Philinte cependant croyant avoir aſſez donné à la douleur de mon frere, lui parla de notre hymen, & le pria de le conclure. Il y conſentit, & il fut arrêté pour huit jours après.

Nous attendions ce moment avec impatience ; mais comme nous étions deſtinez Dorante & moi à n’être jamais heureux, Philinte reçut un ordre ſuprême de ſe rendre à l’Armée navale, toute prête à mettre à la voile pour une expédition ſecrete. Il n’y eut pas moyen de demander du retardement ; il fallut partir, & s’embarquer. Jugez du deſeſpoir de Philinte, il fût inconcevable.

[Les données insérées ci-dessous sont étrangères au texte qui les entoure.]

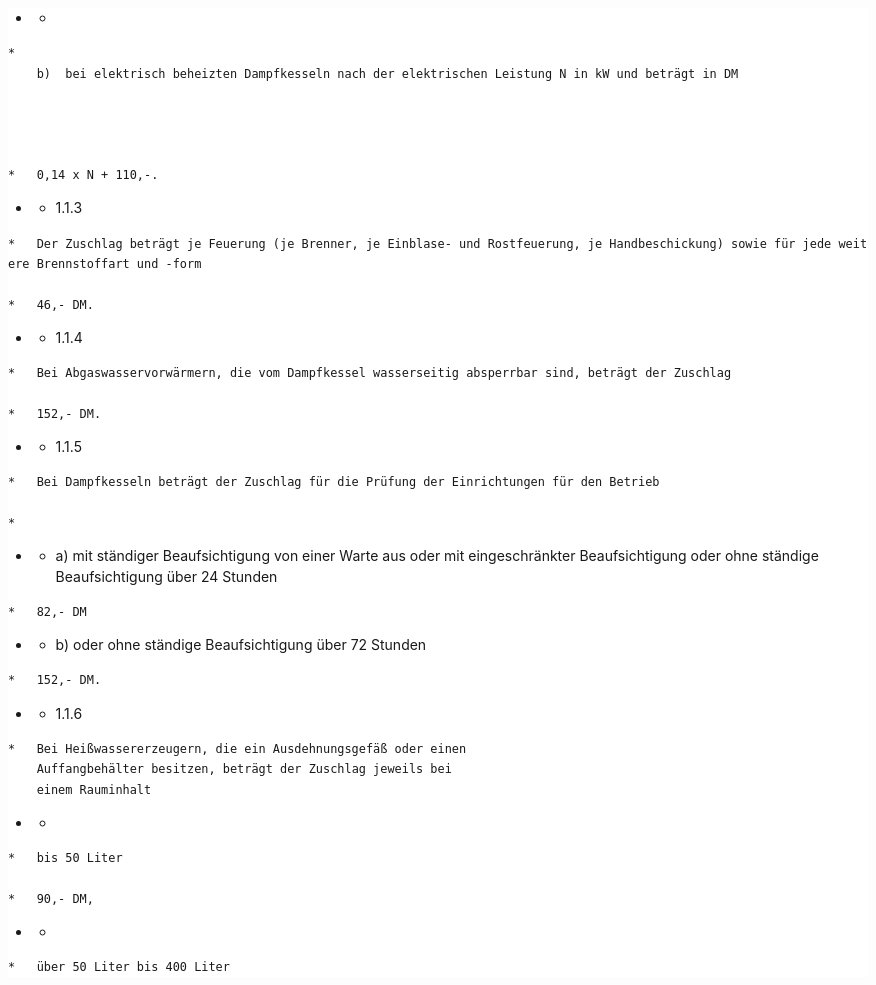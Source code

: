 
*    *
    *
        b)  bei elektrisch beheizten Dampfkesseln nach der elektrischen Leistung N in kW und beträgt in DM




    *   0,14 x N + 110,-.


*    *   1.1.3

    *   Der Zuschlag beträgt je Feuerung (je Brenner, je Einblase- und Rostfeuerung, je Handbeschickung) sowie für jede weitere Brennstoffart und -form

    *   46,- DM.


*    *   1.1.4

    *   Bei Abgaswasservorwärmern, die vom Dampfkessel wasserseitig absperrbar sind, beträgt der Zuschlag

    *   152,- DM.


*    *   1.1.5

    *   Bei Dampfkesseln beträgt der Zuschlag für die Prüfung der Einrichtungen für den Betrieb

    *

*    *
        a)  mit ständiger Beaufsichtigung von einer Warte aus oder mit eingeschränkter Beaufsichtigung oder ohne ständige Beaufsichtigung über 24 Stunden




    *   82,- DM


*    *
        b)  oder ohne ständige Beaufsichtigung über 72 Stunden




    *   152,- DM.


*    *   1.1.6

    *   Bei Heißwassererzeugern, die ein Ausdehnungsgefäß oder einen
        Auffangbehälter besitzen, beträgt der Zuschlag jeweils bei
        einem Rauminhalt


*    *
    *   bis 50 Liter

    *   90,- DM,


*    *
    *   über 50 Liter bis 400 Liter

Pour moi je ne prétens pas ici me peindre en eſprit fort, je fus extrêmement touchée de ce contre-tems ; & le péril que Philinte alloit courir, me rendoit encore ſon départ plus ſenſible. Il n’employa le tems qui lui reſtoit, qu’à me rendre maîtreſſe abſolue de tout ſon bien, ne laiſſant à ſon neveu fils d’Arſeſne que ce qu’il ne pouvoit lui ôter ; & nous nous ſéparâmes avec une douleur ſi outrée, qu’elle ſembloit nous prédire que nous ne nous reverrions jamais.